As we are witnessing many organizations moving aggressively towards cloud-based platforms, we are also coming more into contact with Federation services. Federations extend the authentication process or mechanisms from one system to another. These systems can be of the same organization or completely separate. One of the most common implementations of this is the Active Directory Federation Servers (ADFS) of Microsoft.
Password spraying refers to the attack method that takes a large number of usernames and loops them with a single password. We can use multiple iterations using a number of different passwords, but the number of passwords attempted is usually low when compared to the number of users attempted. This method avoids password lockouts, and it is often more effective at uncovering weak passwords than targeting specific users.
Note: For the success of a password attack, a good password list is essential. You can use certain tools like CEWL to generate target-specific lists in accordance, using words from websites, or come up with your own method.
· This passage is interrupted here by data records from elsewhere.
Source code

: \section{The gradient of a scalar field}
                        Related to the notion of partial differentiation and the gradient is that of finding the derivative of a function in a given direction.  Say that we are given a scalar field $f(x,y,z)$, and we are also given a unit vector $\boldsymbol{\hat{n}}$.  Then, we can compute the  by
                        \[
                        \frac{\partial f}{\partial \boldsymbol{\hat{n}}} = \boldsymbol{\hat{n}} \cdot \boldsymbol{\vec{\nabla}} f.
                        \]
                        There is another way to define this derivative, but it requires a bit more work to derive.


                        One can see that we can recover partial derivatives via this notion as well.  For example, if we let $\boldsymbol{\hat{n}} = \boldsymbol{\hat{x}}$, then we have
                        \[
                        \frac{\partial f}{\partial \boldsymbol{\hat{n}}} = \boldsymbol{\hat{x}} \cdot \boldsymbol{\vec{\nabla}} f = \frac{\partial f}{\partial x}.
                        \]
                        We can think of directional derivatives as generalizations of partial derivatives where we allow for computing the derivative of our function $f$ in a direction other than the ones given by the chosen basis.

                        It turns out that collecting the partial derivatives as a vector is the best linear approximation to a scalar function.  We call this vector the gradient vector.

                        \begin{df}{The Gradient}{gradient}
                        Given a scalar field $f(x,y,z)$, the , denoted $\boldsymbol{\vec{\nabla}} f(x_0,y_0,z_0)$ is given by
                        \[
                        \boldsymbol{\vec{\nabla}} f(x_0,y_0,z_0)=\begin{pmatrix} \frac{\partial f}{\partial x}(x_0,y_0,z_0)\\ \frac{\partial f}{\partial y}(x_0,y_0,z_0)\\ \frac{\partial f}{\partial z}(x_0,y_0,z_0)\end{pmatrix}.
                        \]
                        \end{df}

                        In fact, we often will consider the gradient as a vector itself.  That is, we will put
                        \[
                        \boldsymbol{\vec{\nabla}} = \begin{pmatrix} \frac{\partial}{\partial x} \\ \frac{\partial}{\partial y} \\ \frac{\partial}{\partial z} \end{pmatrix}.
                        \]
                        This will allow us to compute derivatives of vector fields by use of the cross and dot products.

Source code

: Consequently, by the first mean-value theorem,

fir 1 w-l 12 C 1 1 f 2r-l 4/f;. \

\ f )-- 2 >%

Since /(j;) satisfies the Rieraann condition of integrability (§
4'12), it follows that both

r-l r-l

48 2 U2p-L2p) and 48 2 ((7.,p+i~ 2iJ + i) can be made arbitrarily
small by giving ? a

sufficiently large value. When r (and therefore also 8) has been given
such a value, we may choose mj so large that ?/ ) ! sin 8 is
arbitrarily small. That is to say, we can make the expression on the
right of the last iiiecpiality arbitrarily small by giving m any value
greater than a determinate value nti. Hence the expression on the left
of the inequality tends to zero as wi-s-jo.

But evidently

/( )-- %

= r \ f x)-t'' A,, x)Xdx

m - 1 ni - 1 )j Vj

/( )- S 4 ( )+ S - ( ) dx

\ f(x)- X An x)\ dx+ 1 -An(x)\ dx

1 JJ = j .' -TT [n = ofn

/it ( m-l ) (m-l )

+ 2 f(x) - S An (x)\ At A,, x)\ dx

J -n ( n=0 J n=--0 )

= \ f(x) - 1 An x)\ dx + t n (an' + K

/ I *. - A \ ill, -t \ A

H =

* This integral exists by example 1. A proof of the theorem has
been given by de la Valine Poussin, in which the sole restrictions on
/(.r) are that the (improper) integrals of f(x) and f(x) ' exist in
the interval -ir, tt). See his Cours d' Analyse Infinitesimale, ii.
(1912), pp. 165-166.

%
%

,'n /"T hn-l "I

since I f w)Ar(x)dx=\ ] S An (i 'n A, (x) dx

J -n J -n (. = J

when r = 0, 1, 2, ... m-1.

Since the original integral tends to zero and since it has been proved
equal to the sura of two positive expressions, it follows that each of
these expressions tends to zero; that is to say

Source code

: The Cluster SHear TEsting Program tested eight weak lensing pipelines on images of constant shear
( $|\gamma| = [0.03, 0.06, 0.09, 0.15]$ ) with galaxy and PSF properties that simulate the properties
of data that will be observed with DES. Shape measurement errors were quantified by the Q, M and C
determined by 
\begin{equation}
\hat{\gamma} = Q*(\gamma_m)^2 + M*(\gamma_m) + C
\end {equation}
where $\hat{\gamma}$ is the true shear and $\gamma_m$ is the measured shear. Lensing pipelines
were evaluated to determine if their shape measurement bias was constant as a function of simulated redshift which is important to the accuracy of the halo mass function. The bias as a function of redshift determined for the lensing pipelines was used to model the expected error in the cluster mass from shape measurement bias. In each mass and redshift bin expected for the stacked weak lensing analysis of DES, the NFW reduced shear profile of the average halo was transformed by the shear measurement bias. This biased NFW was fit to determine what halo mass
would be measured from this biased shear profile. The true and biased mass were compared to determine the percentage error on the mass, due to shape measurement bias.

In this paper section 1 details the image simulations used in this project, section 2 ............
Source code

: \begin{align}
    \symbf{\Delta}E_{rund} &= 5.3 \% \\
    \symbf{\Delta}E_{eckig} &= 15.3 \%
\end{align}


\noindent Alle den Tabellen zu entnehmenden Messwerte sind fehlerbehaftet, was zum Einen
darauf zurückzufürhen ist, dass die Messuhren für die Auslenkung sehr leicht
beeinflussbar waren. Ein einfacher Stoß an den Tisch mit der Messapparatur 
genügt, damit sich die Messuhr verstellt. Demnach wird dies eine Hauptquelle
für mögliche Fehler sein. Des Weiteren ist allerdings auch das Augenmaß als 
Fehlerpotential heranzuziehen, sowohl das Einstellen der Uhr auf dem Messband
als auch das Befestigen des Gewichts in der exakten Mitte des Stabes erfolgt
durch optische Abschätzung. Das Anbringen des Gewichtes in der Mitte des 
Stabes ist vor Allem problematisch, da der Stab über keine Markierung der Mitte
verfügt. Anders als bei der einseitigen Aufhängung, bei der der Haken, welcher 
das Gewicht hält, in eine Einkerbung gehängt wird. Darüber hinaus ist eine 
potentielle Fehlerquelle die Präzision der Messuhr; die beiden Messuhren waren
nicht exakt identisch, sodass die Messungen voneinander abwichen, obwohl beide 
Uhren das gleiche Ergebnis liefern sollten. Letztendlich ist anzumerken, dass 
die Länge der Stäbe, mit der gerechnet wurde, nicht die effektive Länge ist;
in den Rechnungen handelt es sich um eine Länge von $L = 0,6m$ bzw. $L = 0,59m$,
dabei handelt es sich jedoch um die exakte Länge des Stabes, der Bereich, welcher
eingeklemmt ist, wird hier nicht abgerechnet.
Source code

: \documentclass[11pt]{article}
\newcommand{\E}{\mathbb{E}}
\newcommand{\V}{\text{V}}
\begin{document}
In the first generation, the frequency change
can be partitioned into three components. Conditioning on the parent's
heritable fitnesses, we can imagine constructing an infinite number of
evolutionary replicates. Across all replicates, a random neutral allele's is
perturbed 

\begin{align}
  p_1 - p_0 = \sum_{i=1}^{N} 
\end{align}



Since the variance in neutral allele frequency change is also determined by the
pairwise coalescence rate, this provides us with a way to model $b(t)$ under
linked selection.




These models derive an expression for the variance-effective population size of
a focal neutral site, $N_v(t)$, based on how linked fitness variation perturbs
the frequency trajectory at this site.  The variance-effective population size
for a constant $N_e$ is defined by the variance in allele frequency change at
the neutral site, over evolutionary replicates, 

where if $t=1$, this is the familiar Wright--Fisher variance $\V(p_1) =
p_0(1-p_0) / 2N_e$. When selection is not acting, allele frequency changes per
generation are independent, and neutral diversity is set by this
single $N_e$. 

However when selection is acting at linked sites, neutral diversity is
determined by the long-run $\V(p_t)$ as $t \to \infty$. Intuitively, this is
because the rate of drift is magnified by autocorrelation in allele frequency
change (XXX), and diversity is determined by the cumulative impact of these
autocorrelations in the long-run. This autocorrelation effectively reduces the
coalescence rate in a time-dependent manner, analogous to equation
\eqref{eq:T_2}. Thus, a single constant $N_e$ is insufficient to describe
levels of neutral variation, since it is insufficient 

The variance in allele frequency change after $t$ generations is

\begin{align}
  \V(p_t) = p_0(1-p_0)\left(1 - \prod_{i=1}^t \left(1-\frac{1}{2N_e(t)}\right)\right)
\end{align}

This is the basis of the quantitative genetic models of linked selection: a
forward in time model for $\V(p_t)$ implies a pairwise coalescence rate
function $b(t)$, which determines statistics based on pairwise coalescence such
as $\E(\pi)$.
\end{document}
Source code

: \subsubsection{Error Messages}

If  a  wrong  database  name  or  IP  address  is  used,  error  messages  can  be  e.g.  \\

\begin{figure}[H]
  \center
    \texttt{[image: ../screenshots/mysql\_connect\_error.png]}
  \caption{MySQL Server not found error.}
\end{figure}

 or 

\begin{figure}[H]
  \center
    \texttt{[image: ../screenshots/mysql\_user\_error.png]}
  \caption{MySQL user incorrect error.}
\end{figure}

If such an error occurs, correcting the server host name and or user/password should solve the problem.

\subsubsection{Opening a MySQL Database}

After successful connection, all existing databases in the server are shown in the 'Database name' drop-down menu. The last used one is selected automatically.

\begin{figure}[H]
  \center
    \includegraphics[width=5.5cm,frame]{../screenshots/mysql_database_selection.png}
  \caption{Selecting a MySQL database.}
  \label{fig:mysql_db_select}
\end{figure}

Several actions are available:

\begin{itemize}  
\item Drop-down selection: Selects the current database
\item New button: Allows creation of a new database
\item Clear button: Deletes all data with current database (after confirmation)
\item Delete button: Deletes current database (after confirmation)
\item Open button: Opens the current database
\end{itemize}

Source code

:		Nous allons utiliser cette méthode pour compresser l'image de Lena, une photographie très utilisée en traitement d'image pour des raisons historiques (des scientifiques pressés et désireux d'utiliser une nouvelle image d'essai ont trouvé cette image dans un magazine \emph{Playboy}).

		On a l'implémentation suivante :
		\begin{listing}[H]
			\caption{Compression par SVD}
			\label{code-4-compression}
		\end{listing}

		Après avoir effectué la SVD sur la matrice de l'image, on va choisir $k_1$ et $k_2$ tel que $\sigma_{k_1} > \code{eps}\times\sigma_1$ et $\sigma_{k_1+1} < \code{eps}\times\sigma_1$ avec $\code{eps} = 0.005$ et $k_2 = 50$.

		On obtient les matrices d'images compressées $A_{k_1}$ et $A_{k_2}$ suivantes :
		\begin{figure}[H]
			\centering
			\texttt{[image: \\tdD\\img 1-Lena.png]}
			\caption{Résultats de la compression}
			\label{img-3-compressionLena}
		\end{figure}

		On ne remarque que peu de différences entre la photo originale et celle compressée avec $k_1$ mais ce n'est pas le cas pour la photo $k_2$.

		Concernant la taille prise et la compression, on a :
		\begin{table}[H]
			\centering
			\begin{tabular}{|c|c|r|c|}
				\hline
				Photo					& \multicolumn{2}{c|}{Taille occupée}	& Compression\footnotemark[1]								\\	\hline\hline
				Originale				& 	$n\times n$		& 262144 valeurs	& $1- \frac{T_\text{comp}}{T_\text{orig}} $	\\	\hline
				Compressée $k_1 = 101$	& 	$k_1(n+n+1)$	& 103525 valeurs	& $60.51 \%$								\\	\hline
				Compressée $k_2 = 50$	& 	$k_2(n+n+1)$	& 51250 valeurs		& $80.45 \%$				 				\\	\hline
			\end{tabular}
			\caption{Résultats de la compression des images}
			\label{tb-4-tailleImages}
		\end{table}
In the past, I have had a lot of success using MonthYear, welcome1, and organization1 and also simple passwords like qwerty12345. However, we are going to take the password-spraying method further.
Google Dork, as we know, is a very useful tool for finding an ADFS instance which provides us with a direct login to services generally reserved for members of an organization. Many times, we are presented with options for which services to sign directly into. This can also reveal an attack surface, and the third-party service providers may be vulnerable.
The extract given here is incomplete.